WHAT YOU ARE ASKED TO DO:
Keep the pictures out. Restate the entries below word for word.

============================================================

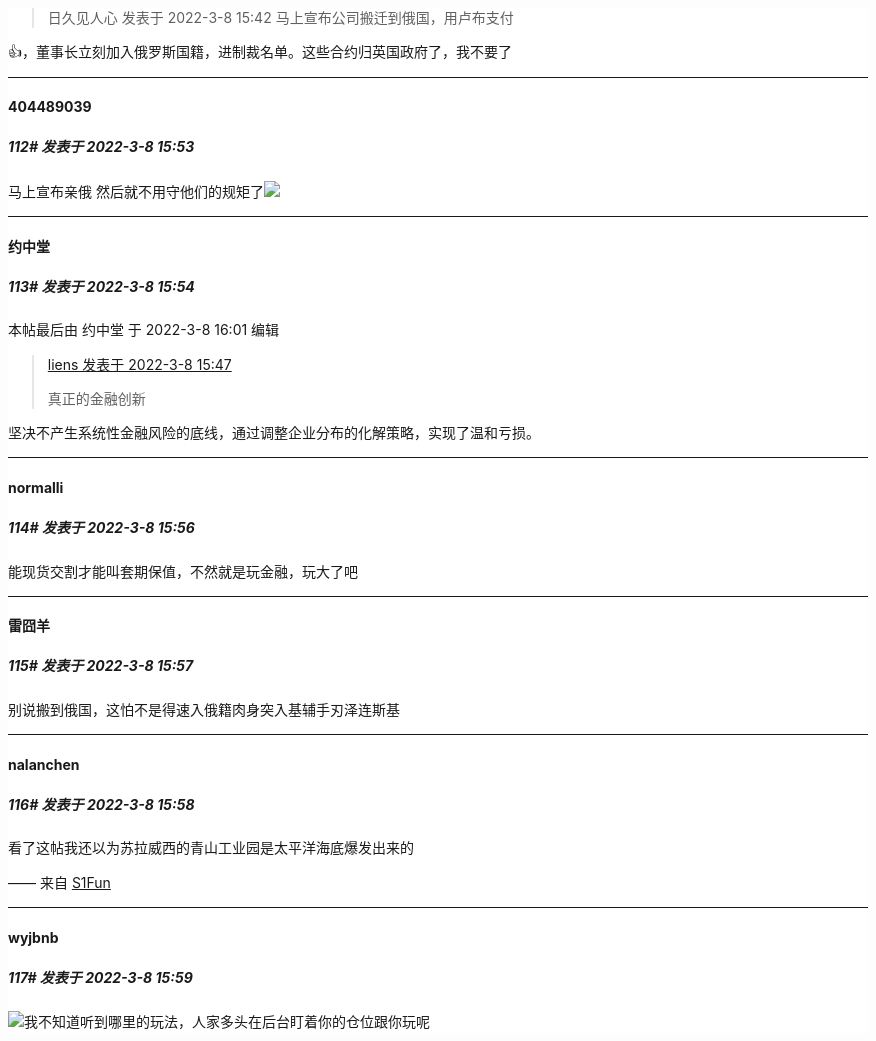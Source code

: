 <blockquote>日久见人心 发表于 2022-3-8 15:42
马上宣布公司搬迁到俄国，用卢布支付</blockquote>
👍，董事长立刻加入俄罗斯国籍，进制裁名单。这些合约归英国政府了，我不要了

*****

####  404489039  
##### 112#       发表于 2022-3-8 15:53

马上宣布亲俄 
然后就不用守他们的规矩了<img src="https://static.saraba1st.com/image/smiley/face2017/037.png" referrerpolicy="no-referrer">

*****

####  约中堂  
##### 113#       发表于 2022-3-8 15:54

 本帖最后由 约中堂 于 2022-3-8 16:01 编辑 
<blockquote><a href="httphttps://bbs.saraba1st.com/2b/forum.php?mod=redirect&amp;goto=findpost&amp;pid=54964589&amp;ptid=2056640" target="_blank">liens 发表于 2022-3-8 15:47</a>

真正的金融创新</blockquote>
坚决不产生系统性金融风险的底线，通过调整企业分布的化解策略，实现了温和亏损。

*****

####  normalli  
##### 114#       发表于 2022-3-8 15:56

能现货交割才能叫套期保值，不然就是玩金融，玩大了吧

*****

####  雷囧羊  
##### 115#       发表于 2022-3-8 15:57

别说搬到俄国，这怕不是得速入俄籍肉身突入基辅手刃泽连斯基

*****

####  nalanchen  
##### 116#       发表于 2022-3-8 15:58

看了这帖我还以为苏拉威西的青山工业园是太平洋海底爆发出来的

—— 来自 [S1Fun](https://s1fun.koalcat.com)

*****

####  wyjbnb  
##### 117#       发表于 2022-3-8 15:59

<img src="https://static.saraba1st.com/image/smiley/face2017/067.png" referrerpolicy="no-referrer">我不知道听到哪里的玩法，人家多头在后台盯着你的仓位跟你玩呢
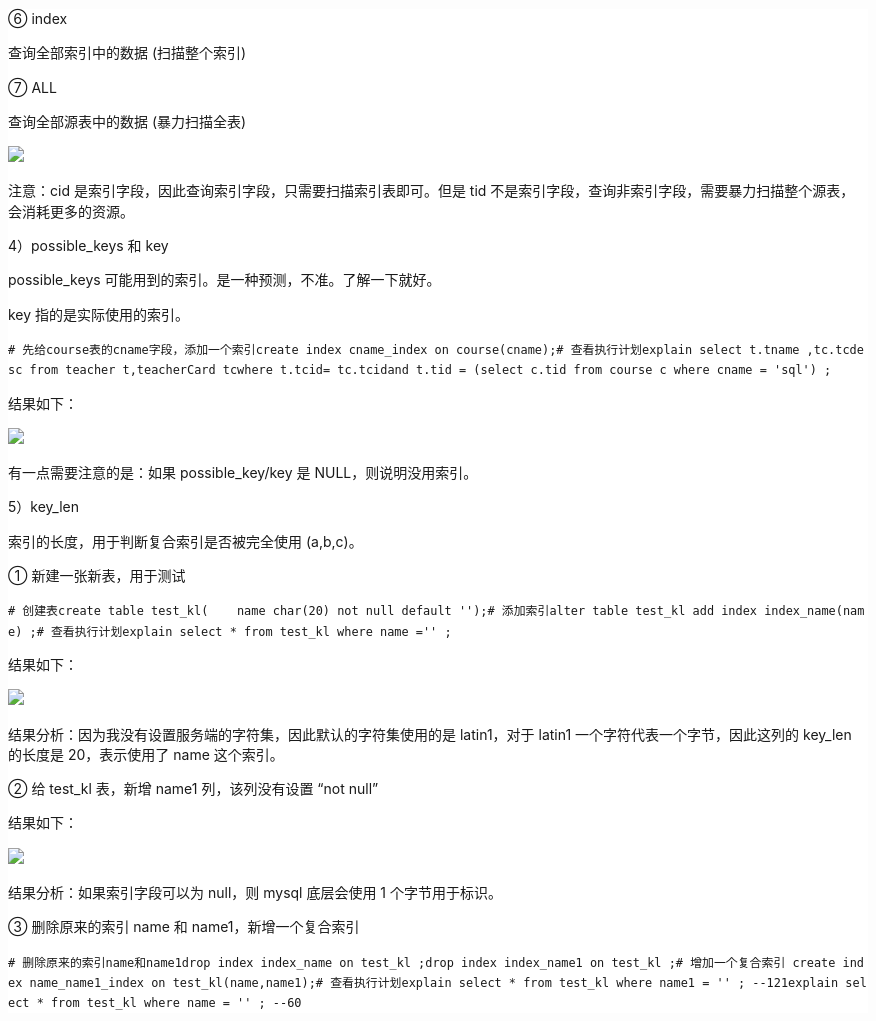 ⑥ index

查询全部索引中的数据 (扫描整个索引)

⑦ ALL

查询全部源表中的数据 (暴力扫描全表)

![](https://mmbiz.qpic.cn/mmbiz_png/JNfe5NcuJicsZXiaj3mKR159vg5Ltw2UWRNpveicZqFGS60QqBuIKN7z2Zdkz99qT9CGsfc7FlAG68NH1VokPHlOg/640?wx_fmt=png)

注意：cid 是索引字段，因此查询索引字段，只需要扫描索引表即可。但是 tid 不是索引字段，查询非索引字段，需要暴力扫描整个源表，会消耗更多的资源。

4）possible_keys 和 key

possible_keys 可能用到的索引。是一种预测，不准。了解一下就好。

key 指的是实际使用的索引。

    # 先给course表的cname字段，添加一个索引create index cname_index on course(cname);# 查看执行计划explain select t.tname ,tc.tcdesc from teacher t,teacherCard tcwhere t.tcid= tc.tcidand t.tid = (select c.tid from course c where cname = 'sql') ;

结果如下：

![](https://mmbiz.qpic.cn/mmbiz_png/JNfe5NcuJicsZXiaj3mKR159vg5Ltw2UWRiaE1g4gWc3F92Jv1NqSehiaqeYbfxchzfdu8Syf6KIZ7Ky9RGicotf4tg/640?wx_fmt=png)

有一点需要注意的是：如果 possible_key/key 是 NULL，则说明没用索引。

5）key_len

索引的长度，用于判断复合索引是否被完全使用 (a,b,c)。

① 新建一张新表，用于测试

    # 创建表create table test_kl(    name char(20) not null default '');# 添加索引alter table test_kl add index index_name(name) ;# 查看执行计划explain select * from test_kl where name ='' ; 

结果如下：

![](https://mmbiz.qpic.cn/mmbiz_png/JNfe5NcuJicsZXiaj3mKR159vg5Ltw2UWRRH3iakVmeGicdB1qKq5xBTTUCT417zN5dYP3yhAFiaYKdrUYogOpr4kNA/640?wx_fmt=png)

结果分析：因为我没有设置服务端的字符集，因此默认的字符集使用的是 latin1，对于 latin1 一个字符代表一个字节，因此这列的 key_len 的长度是 20，表示使用了 name 这个索引。

② 给 test_kl 表，新增 name1 列，该列没有设置 “not null”

结果如下：

![](https://mmbiz.qpic.cn/mmbiz_png/JNfe5NcuJicsZXiaj3mKR159vg5Ltw2UWRWmVjaHWheDkDWU9p2ZjTDkNo6jPdF70Q9PEmbWtJrrhy4WrhER8riaw/640?wx_fmt=png)

结果分析：如果索引字段可以为 null，则 mysql 底层会使用 1 个字节用于标识。

③ 删除原来的索引 name 和 name1，新增一个复合索引

    # 删除原来的索引name和name1drop index index_name on test_kl ;drop index index_name1 on test_kl ;# 增加一个复合索引 create index name_name1_index on test_kl(name,name1);# 查看执行计划explain select * from test_kl where name1 = '' ; --121explain select * from test_kl where name = '' ; --60

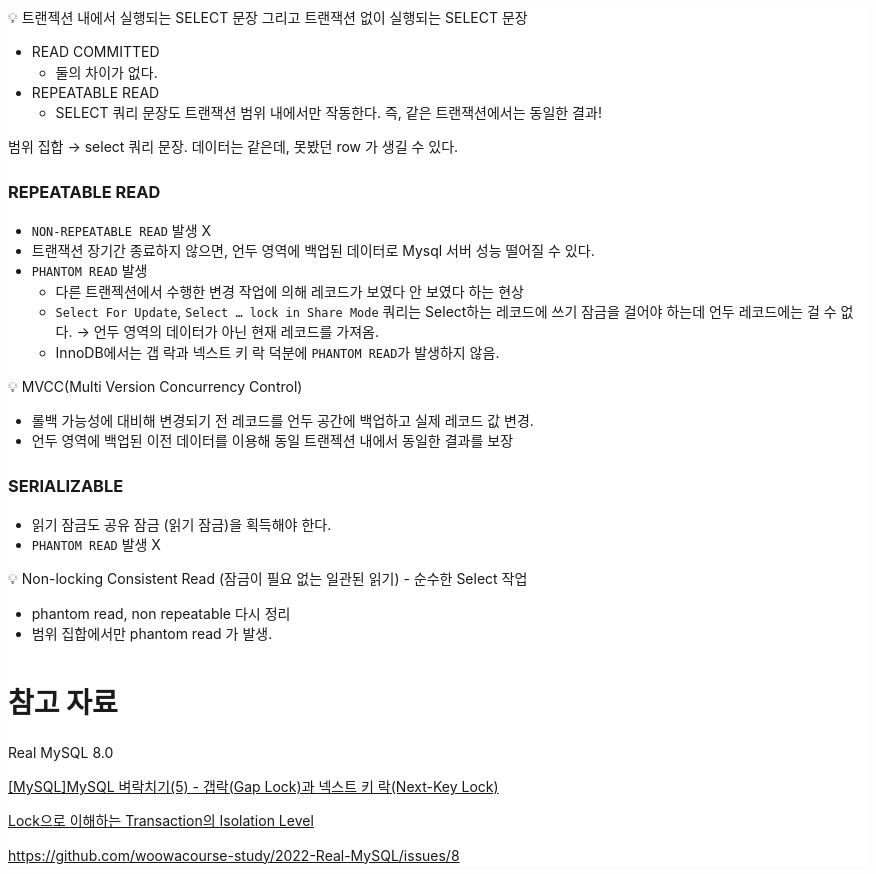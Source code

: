 
<aside>
💡 트랜젝션 내에서 실행되는 SELECT 문장 그리고 트랜잭션 없이 실행되는 SELECT 문장

- READ COMMITTED
    - 둘의 차이가 없다.
- REPEATABLE READ
    - SELECT 쿼리 문장도 트랜잭션 범위 내에서만 작동한다. 즉, 같은 트랜잭션에서는 동일한 결과!
    
</aside>

범위 집합 → select 쿼리 문장. 데이터는 같은데, 못봤던 row 가 생길 수 있다. 

### REPEATABLE READ

- `NON-REPEATABLE READ` 발생 X
- 트랜잭션 장기간 종료하지 않으면, 언두 영역에 백업된 데이터로 Mysql 서버 성능 떨어질 수 있다.
- `PHANTOM READ`  발생
    - 다른 트랜젝션에서 수행한 변경 작업에 의해 레코드가 보였다 안 보였다 하는 현상
    - `Select For Update`, `Select … lock in Share Mode` 쿼리는 Select하는 레코드에 쓰기 잠금을 걸어야 하는데 언두 레코드에는 걸 수 없다.  → 언두 영역의 데이터가 아닌 현재 레코드를 가져옴.
    - InnoDB에서는 갭 락과 넥스트 키 락 덕분에 `PHANTOM READ`가 발생하지 않음.

<aside>
💡 MVCC(Multi Version Concurrency Control)

- 롤백 가능성에 대비해 변경되기 전 레코드를 언두 공간에 백업하고 실제 레코드 값 변경.
- 언두 영역에 백업된 이전 데이터를 이용해 동일 트랜젝션 내에서 동일한 결과를 보장
</aside>

### SERIALIZABLE

- 읽기 잠금도 공유 잠금 (읽기 잠금)을 획득해야 한다.
- `PHANTOM READ`  발생 X

<aside>
💡 Non-locking Consistent Read (잠금이 필요 없는 일관된 읽기) 
- 순수한 Select 작업

</aside>

- phantom read, non repeatable 다시 정리
- 범위 집합에서만 phantom read 가 발생.

# 참고 자료

Real MySQL 8.0

[[MySQL]MySQL 벼락치기(5) - 갭락(Gap Lock)과 넥스트 키 락(Next-Key Lock)](https://idea-sketch.tistory.com/46)

[Lock으로 이해하는 Transaction의 Isolation Level](https://suhwan.dev/2019/06/09/transaction-isolation-level-and-lock/)

https://github.com/woowacourse-study/2022-Real-MySQL/issues/8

============================================================

ANSWER:
Source code

: <blockquote>日久见人心 发表于 2022-3-8 15:42
马上宣布公司搬迁到俄国，用卢布支付</blockquote>
👍，董事长立刻加入俄罗斯国籍，进制裁名单。这些合约归英国政府了，我不要了

*****

####  404489039  
##### 112#       发表于 2022-3-8 15:53

马上宣布亲俄 
然后就不用守他们的规矩了<img src="https://static.saraba1st.com/image/smiley/face2017/037.png" referrerpolicy="no-referrer">

*****

####  约中堂  
##### 113#       发表于 2022-3-8 15:54

 本帖最后由 约中堂 于 2022-3-8 16:01 编辑 
<blockquote><a href="httphttps://bbs.saraba1st.com/2b/forum.php?mod=redirect&amp;goto=findpost&amp;pid=54964589&amp;ptid=2056640" target="_blank">liens 发表于 2022-3-8 15:47</a>

真正的金融创新</blockquote>
坚决不产生系统性金融风险的底线，通过调整企业分布的化解策略，实现了温和亏损。

*****

####  normalli  
##### 114#       发表于 2022-3-8 15:56

能现货交割才能叫套期保值，不然就是玩金融，玩大了吧

*****

####  雷囧羊  
##### 115#       发表于 2022-3-8 15:57

别说搬到俄国，这怕不是得速入俄籍肉身突入基辅手刃泽连斯基

*****

####  nalanchen  
##### 116#       发表于 2022-3-8 15:58

看了这帖我还以为苏拉威西的青山工业园是太平洋海底爆发出来的

—— 来自 [S1Fun](https://s1fun.koalcat.com)

*****

####  wyjbnb  
##### 117#       发表于 2022-3-8 15:59

<img src="https://static.saraba1st.com/image/smiley/face2017/067.png" referrerpolicy="no-referrer">我不知道听到哪里的玩法，人家多头在后台盯着你的仓位跟你玩呢
 ⑥ index

查询全部索引中的数据 (扫描整个索引)

⑦ ALL

查询全部源表中的数据 (暴力扫描全表)

![](https://mmbiz.qpic.cn/mmbiz_png/JNfe5NcuJicsZXiaj3mKR159vg5Ltw2UWRNpveicZqFGS60QqBuIKN7z2Zdkz99qT9CGsfc7FlAG68NH1VokPHlOg/640?wx_fmt=png)

注意：cid 是索引字段，因此查询索引字段，只需要扫描索引表即可。但是 tid 不是索引字段，查询非索引字段，需要暴力扫描整个源表，会消耗更多的资源。

4）possible_keys 和 key

possible_keys 可能用到的索引。是一种预测，不准。了解一下就好。

key 指的是实际使用的索引。

    # 先给course表的cname字段，添加一个索引create index cname_index on course(cname);# 查看执行计划explain select t.tname ,tc.tcdesc from teacher t,teacherCard tcwhere t.tcid= tc.tcidand t.tid = (select c.tid from course c where cname = 'sql') ;

结果如下：

![](https://mmbiz.qpic.cn/mmbiz_png/JNfe5NcuJicsZXiaj3mKR159vg5Ltw2UWRiaE1g4gWc3F92Jv1NqSehiaqeYbfxchzfdu8Syf6KIZ7Ky9RGicotf4tg/640?wx_fmt=png)

有一点需要注意的是：如果 possible_key/key 是 NULL，则说明没用索引。

5）key_len

索引的长度，用于判断复合索引是否被完全使用 (a,b,c)。

① 新建一张新表，用于测试

    # 创建表create table test_kl(    name char(20) not null default '');# 添加索引alter table test_kl add index index_name(name) ;# 查看执行计划explain select * from test_kl where name ='' ; 

结果如下：

![](https://mmbiz.qpic.cn/mmbiz_png/JNfe5NcuJicsZXiaj3mKR159vg5Ltw2UWRRH3iakVmeGicdB1qKq5xBTTUCT417zN5dYP3yhAFiaYKdrUYogOpr4kNA/640?wx_fmt=png)

结果分析：因为我没有设置服务端的字符集，因此默认的字符集使用的是 latin1，对于 latin1 一个字符代表一个字节，因此这列的 key_len 的长度是 20，表示使用了 name 这个索引。

② 给 test_kl 表，新增 name1 列，该列没有设置 “not null”

结果如下：

![](https://mmbiz.qpic.cn/mmbiz_png/JNfe5NcuJicsZXiaj3mKR159vg5Ltw2UWRWmVjaHWheDkDWU9p2ZjTDkNo6jPdF70Q9PEmbWtJrrhy4WrhER8riaw/640?wx_fmt=png)

结果分析：如果索引字段可以为 null，则 mysql 底层会使用 1 个字节用于标识。

③ 删除原来的索引 name 和 name1，新增一个复合索引

    # 删除原来的索引name和name1drop index index_name on test_kl ;drop index index_name1 on test_kl ;# 增加一个复合索引 create index name_name1_index on test_kl(name,name1);# 查看执行计划explain select * from test_kl where name1 = '' ; --121explain select * from test_kl where name = '' ; --60

Source code

: 
<aside>
💡 트랜젝션 내에서 실행되는 SELECT 문장 그리고 트랜잭션 없이 실행되는 SELECT 문장

- READ COMMITTED
    - 둘의 차이가 없다.
- REPEATABLE READ
    - SELECT 쿼리 문장도 트랜잭션 범위 내에서만 작동한다. 즉, 같은 트랜잭션에서는 동일한 결과!
    
</aside>

범위 집합 → select 쿼리 문장. 데이터는 같은데, 못봤던 row 가 생길 수 있다. 

### REPEATABLE READ

- `NON-REPEATABLE READ` 발생 X
- 트랜잭션 장기간 종료하지 않으면, 언두 영역에 백업된 데이터로 Mysql 서버 성능 떨어질 수 있다.
- `PHANTOM READ`  발생
    - 다른 트랜젝션에서 수행한 변경 작업에 의해 레코드가 보였다 안 보였다 하는 현상
    - `Select For Update`, `Select … lock in Share Mode` 쿼리는 Select하는 레코드에 쓰기 잠금을 걸어야 하는데 언두 레코드에는 걸 수 없다.  → 언두 영역의 데이터가 아닌 현재 레코드를 가져옴.
    - InnoDB에서는 갭 락과 넥스트 키 락 덕분에 `PHANTOM READ`가 발생하지 않음.

<aside>
💡 MVCC(Multi Version Concurrency Control)

- 롤백 가능성에 대비해 변경되기 전 레코드를 언두 공간에 백업하고 실제 레코드 값 변경.
- 언두 영역에 백업된 이전 데이터를 이용해 동일 트랜젝션 내에서 동일한 결과를 보장
</aside>

### SERIALIZABLE

- 읽기 잠금도 공유 잠금 (읽기 잠금)을 획득해야 한다.
- `PHANTOM READ`  발생 X

<aside>
💡 Non-locking Consistent Read (잠금이 필요 없는 일관된 읽기) 
- 순수한 Select 작업

</aside>

- phantom read, non repeatable 다시 정리
- 범위 집합에서만 phantom read 가 발생.

# 참고 자료

Real MySQL 8.0

[[MySQL]MySQL 벼락치기(5) - 갭락(Gap Lock)과 넥스트 키 락(Next-Key Lock)](https://idea-sketch.tistory.com/46)

[Lock으로 이해하는 Transaction의 Isolation Level](https://suhwan.dev/2019/06/09/transaction-isolation-level-and-lock/)

https://github.com/woowacourse-study/2022-Real-MySQL/issues/8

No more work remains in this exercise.